→ **RECORDS PROVIDED**
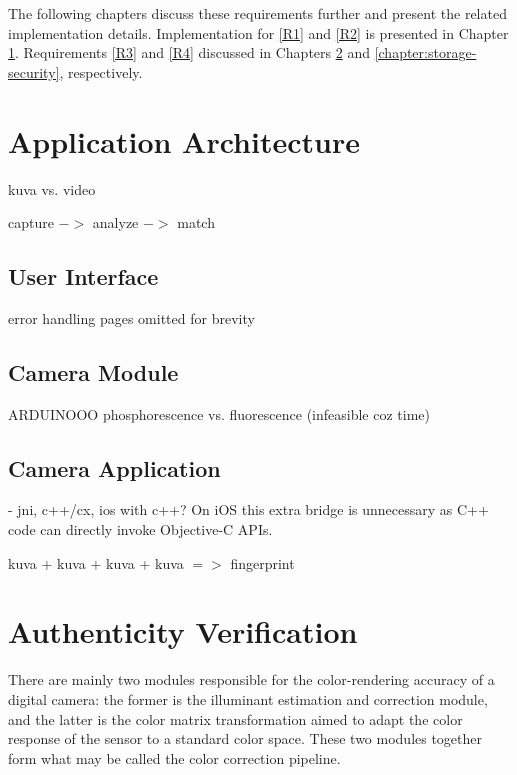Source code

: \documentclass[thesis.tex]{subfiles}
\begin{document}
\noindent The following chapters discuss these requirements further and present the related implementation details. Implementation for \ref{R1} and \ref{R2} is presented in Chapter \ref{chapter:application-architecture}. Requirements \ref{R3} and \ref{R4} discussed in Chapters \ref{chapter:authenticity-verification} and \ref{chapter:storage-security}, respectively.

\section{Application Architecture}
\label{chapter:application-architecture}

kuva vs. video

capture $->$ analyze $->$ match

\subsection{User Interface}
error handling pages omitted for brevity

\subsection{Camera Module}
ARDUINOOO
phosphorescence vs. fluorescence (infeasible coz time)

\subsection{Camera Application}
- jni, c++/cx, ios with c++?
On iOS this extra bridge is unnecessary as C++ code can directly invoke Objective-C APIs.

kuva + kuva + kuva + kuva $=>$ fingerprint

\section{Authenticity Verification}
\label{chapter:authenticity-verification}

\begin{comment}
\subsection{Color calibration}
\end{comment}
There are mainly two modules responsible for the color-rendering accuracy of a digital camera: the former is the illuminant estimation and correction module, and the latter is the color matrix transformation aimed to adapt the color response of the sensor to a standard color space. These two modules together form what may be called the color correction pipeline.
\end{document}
* * *
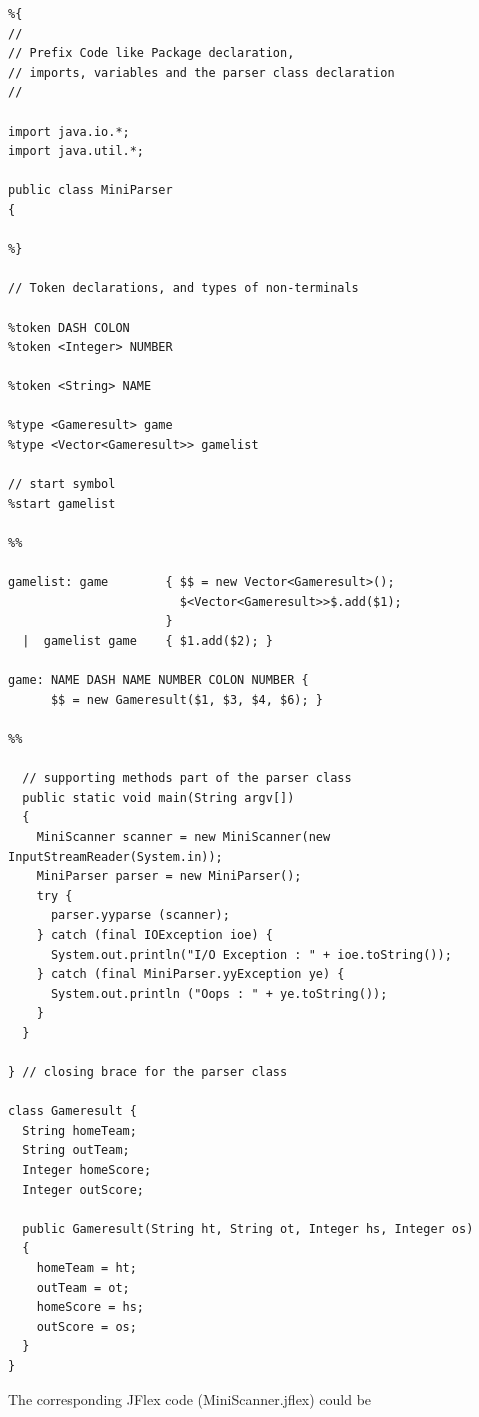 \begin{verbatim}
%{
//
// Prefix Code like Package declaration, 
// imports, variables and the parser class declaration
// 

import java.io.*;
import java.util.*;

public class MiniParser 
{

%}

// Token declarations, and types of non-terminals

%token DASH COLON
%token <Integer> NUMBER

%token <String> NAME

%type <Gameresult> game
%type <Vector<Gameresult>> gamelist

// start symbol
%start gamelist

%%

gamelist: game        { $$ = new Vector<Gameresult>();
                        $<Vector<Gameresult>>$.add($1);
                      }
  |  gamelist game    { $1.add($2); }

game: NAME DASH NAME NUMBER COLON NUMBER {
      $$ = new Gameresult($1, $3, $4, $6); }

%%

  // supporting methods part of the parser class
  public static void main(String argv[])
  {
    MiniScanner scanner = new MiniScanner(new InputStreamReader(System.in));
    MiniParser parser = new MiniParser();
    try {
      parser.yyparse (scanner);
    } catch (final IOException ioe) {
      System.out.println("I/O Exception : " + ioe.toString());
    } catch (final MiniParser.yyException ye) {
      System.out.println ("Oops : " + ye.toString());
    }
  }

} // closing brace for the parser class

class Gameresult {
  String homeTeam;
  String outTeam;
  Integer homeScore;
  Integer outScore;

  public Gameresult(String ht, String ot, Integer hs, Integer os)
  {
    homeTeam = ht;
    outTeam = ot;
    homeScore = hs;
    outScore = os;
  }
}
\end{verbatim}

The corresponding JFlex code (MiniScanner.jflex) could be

→ **THE PROBLEM**
What lines above contain the string "final"? Copy all of them.

→ **SOLUTION**
    } catch (final IOException ioe) {
    } catch (final MiniParser.yyException ye) {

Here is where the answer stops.